Avec la masse des jeunes burundais au chômage, beaucoup se retrouvent piégés dans des combines de petites sociétés qui leur promettent des deals avec des gains faciles et rapides. De nos jours, à Bujumbura, pullulent des affaires qui disent opérer en « marketing de réseau ». Mais sont-elles réellement fiables ?
Travail au noir. C’est le cas pour la plupart de ces petites sociétés. A proprement parler, elles n’ont même pas de produits à vendre. Des fois, ce sont des produits difficiles à vendre, par exemple des produits médicamenteux non reconnus au Burundi, ou encore des appareils électroménagers difficiles à vendre à l’unité. Ces groupes obscurs misent plutôt sur l’adhésion de masse qui permet des profits. Et si les masses n’entrent plus, la logique est qu’ils ferment la boutique. En bref, ils reproduisent le système de Ponzi.

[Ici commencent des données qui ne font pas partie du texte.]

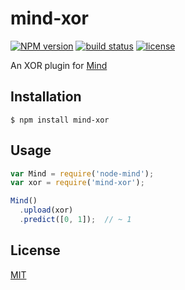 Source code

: 
# mind-xor
[![NPM version][npm-image]][npm-url]
[![build status][circle-image]][circle-url]
[![license][license-image]][license-url]

An XOR plugin for [Mind](https://github.com/stevenmiller888/mind)

## Installation

    $ npm install mind-xor

## Usage

```js
var Mind = require('node-mind');
var xor = require('mind-xor');

Mind()
  .upload(xor)
  .predict([0, 1]);  // ~ 1
```

## License

[MIT](https://tldrlegal.com/license/mit-license)

[npm-image]: https://img.shields.io/npm/v/mind-xor.svg?style=flat-square
[npm-url]: https://npmjs.org/package/mind-xor
[circle-image]: https://img.shields.io/circleci/project/stevenmiller888/mind-xor.svg
[circle-url]: https://circleci.com/gh/stevenmiller888/mind-xor
[license-image]: https://img.shields.io/npm/l/express.svg
[license-url]: https://tldrlegal.com/license/mit-license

Les détails de notre petite enquête
« Ce n’est pas du tout un phénomène nouveau. Et ce genre d’affaires sont légion à Bujumbura. C’est devenu même un sport favori pour les jeunes désœuvrés ». S’insurge, Yvan, 24 ans, étudiant. L’une des victimes de ces arnaqueurs. Il raconte son histoire. « Ils m’ont écrit sur WhatsApp. Un de leur modus operandi : ils approchent les gens à partir des groupes WhatsApp. Ils leur présentent une opportunité d’affaires en les invitant à les rejoindre dans leurs bureaux éparpillés ici et là dans la ville de Bujumbura. Mais avec une injonction à la clé ː « Ne le dis à personne. » »
Avec un capital de 122.000 Fbu, Yvan espérait réaliser d’immense profit. Il ne va pas tarder à déchanter. « Au bout d’un moment, le groupe a manqué de nouveaux adhérents. Un matin, on s’est alors levés tous retirés du groupe WhatsApp. En passant, au cours de la nuit, les administrateurs du groupe WhatsApp avaient pris le soin de tous nous bloquer afin que nous ne puissions pas les joindre par téléphone. Et sans surprise, le bureau dans lequel ils travaillaient est toujours fermé jusqu’aujourd’hui. »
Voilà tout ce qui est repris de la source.